There are some exceptions in the space vehicle world; the NASA Launch Services Program can certify new launch vehicles to be used to propel expensive and unique scientific satellites to orbit based on the past performance of launch vehicles.  In the LSP requirements documents, a launch vehicle that has successfully launched several times (the magic number is 11) is subject to much less scrutiny than a brand new launch vehicle which is untried.  So Deltas and Atlass and Pegususs (Pegusi?) are partly certified on the basis of past performance.

But that is not how NASA has ever certified a spacecraft for human conveyance – except Soyuz.

When the Space Shuttle was launched for the first time, it was “certified” to the standards of the day; thousands of hours of piece-part and subsystem tests; millions of hours of computer simulation, billions of hours of engineering calculation and analysis.  So Young and Crippen made the boldest test flight ever on STS-1 and we found out . . . that some of that analysis and calculation was wrong.  NASA and its contractors were good; but in fundamental ways, we were just lucky.

At the end of the cold war, with détente, the space policy makers in Washington decreed that NASA would cooperate with the Russian space organizations to build the new space station.  First part of that would be a series of demonstration flights between NASA and Russian.  This including flying Russians on the Space Shuttle and Americans on the Russian Soyuz spacecraft.
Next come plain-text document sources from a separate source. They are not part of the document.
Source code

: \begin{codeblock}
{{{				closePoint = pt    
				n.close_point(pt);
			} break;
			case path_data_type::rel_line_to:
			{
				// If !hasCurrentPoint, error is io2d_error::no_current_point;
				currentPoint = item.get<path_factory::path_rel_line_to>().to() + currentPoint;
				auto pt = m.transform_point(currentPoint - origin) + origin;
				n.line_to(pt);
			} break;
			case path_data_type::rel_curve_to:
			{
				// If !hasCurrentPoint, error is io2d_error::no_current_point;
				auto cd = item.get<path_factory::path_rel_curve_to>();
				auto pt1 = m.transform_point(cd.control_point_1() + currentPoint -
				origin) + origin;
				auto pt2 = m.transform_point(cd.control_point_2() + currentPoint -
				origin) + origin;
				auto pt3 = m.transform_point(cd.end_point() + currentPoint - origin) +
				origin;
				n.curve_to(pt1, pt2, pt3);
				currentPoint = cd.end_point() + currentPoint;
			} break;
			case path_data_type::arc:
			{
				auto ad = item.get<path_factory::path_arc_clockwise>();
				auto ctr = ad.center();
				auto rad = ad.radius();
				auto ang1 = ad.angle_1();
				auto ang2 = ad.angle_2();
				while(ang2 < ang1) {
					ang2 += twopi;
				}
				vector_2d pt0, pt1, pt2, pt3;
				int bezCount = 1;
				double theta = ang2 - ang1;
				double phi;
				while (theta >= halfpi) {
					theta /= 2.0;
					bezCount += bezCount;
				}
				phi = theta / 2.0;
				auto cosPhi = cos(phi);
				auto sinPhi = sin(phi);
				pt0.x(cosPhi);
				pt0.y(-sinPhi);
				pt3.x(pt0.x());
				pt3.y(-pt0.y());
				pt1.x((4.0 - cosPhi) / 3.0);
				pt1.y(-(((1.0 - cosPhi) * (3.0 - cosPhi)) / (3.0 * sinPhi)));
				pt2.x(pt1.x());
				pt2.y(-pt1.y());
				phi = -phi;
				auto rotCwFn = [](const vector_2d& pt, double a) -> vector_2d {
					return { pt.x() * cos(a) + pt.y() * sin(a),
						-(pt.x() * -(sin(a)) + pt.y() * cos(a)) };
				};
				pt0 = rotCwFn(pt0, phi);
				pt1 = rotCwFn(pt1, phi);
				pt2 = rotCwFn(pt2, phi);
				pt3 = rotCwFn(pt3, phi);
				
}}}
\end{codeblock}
Norm Thagard would be first.

This threw the agency into a tizzy.  There was no way that the Russians were going to disclose all their technical specifications for all the sub tier parts; after all much of the technology was applicable to military uses.  And there was no way that the Russians had complied with US standards – most of which were either promulgated by the US Military (the dreaded “Mil Spec”) or by American professional and commercial groups (e.g., ASME, ANSI, etc.,  where the A stands for American).

Yet, the Soyuz had been flying for a long time, a huge number of flights by spacecraft standards, and it had demonstrated a safety record at least as good as the Space Shuttle.  And even more, the Russians were ready to fly on our shuttle based on the American assertion that it was “safe.”

So a new standard was promulgated – not officially published, but actually used.  A standard that basically said, if a spacecraft is demonstrated to be adequately safe, then it is certifiable.  Sort of like the simple, direct, and performance based standards of the FAA airworthiness regs.

Now there was a lot of nervousness, and many questions asked (not all answered), paper was signed, and Norm flew.  It was not easy, but it happened.

You can read all about it here:

http://ston.jsc.nasa.gov/collections/TRS/_techrep/SP-2010-578.pdf

So as new human certification ratings are proposed, they rely heavily on new standards and specifications, requirements for analysis, engineering calculation, computer simulation, piece-part testing and just a little bit on flight demonstration.  Of course, the Shuttle and the Soyuz don’t comply with those standards; they were built in different times with more primitive standards.  But they demonstrate a level of reliability or safety that is apparently acceptable.

If someone were to build their own spacecraft and/or launch vehicle; fly it successfully many times, demonstrate its capabilities in actual flight; then I suspect the new human rating requirements would be tossed aside in favor of demonstrated actual flight performance.

And that is as it should be.

But we are a long way to space travel being at the maturity, economy, and routine of air travel.